Records from a data source:
::::::

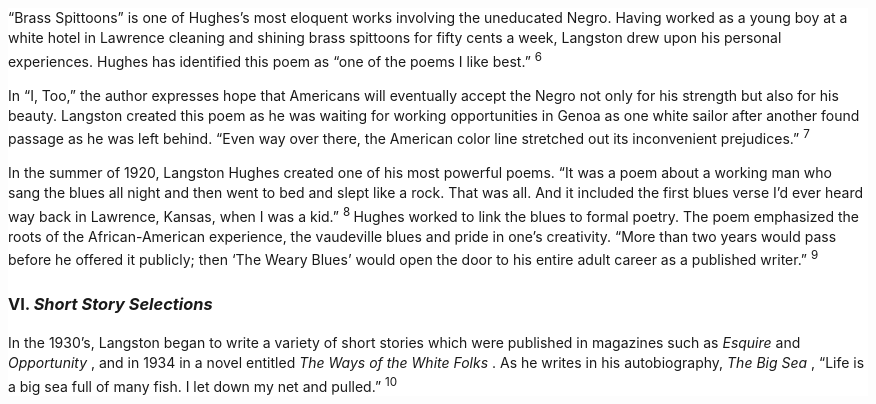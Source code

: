 “Brass Spittoons” is one of Hughes’s most eloquent works involving the uneducated Negro. Having worked as a young boy at a white hotel in Lawrence cleaning and shining brass spittoons for fifty cents a week, Langston drew upon his personal experiences. Hughes has identified this poem as “one of the poems I like best.”
<sup>
6
</sup>
</p>
<p>
In “I, Too,” the author expresses hope that Americans will eventually accept the Negro not only for his strength but also for his beauty. Langston created this poem as he was waiting for working opportunities in Genoa as one white sailor after another found passage as he was left behind. “Even way over there, the American color line stretched out its inconvenient prejudices.”
<sup>
7
</sup>
</p>
<p>
In the summer of 1920, Langston Hughes created one of his most powerful poems. “It was a poem about a working man who sang the blues all night and then went to bed and slept like a rock. That was all. And it included the first blues verse I’d ever heard way back in Lawrence, Kansas, when I was a kid.”
<sup>
8
</sup>
Hughes worked to link the blues to formal poetry. The poem emphasized the roots of the African-American experience, the vaudeville blues and pride in one’s creativity. “More than two years would pass before he offered it publicly; then ‘The Weary Blues’ would open the door to his entire adult career as a published writer.”
<sup>
9
</sup>
</p>
<h3>
VI.
<i>
Short Story Selections
</i>
</h3>
In the 1930’s, Langston began to write a variety of short stories which were published in magazines such as
<i>
Esquire
</i>
and
<i>
Opportunity
</i>
, and in 1934 in a novel entitled
<i>
The Ways of the
</i>
<i>
White Folks
</i>
. As he writes in his autobiography,
<i>
The Big Sea
</i>
, “Life is a big sea full of many fish. I let down my net and pulled.”
<sup>
10
</sup>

::::::

**Task requirements**
Above are the records. Identify each line that contains the word "published".

**Written answer**
Hughes worked to link the blues to formal poetry. The poem emphasized the roots of the African-American experience, the vaudeville blues and pride in one’s creativity. “More than two years would pass before he offered it publicly; then ‘The Weary Blues’ would open the door to his entire adult career as a published writer.”
In the 1930’s, Langston began to write a variety of short stories which were published in magazines such as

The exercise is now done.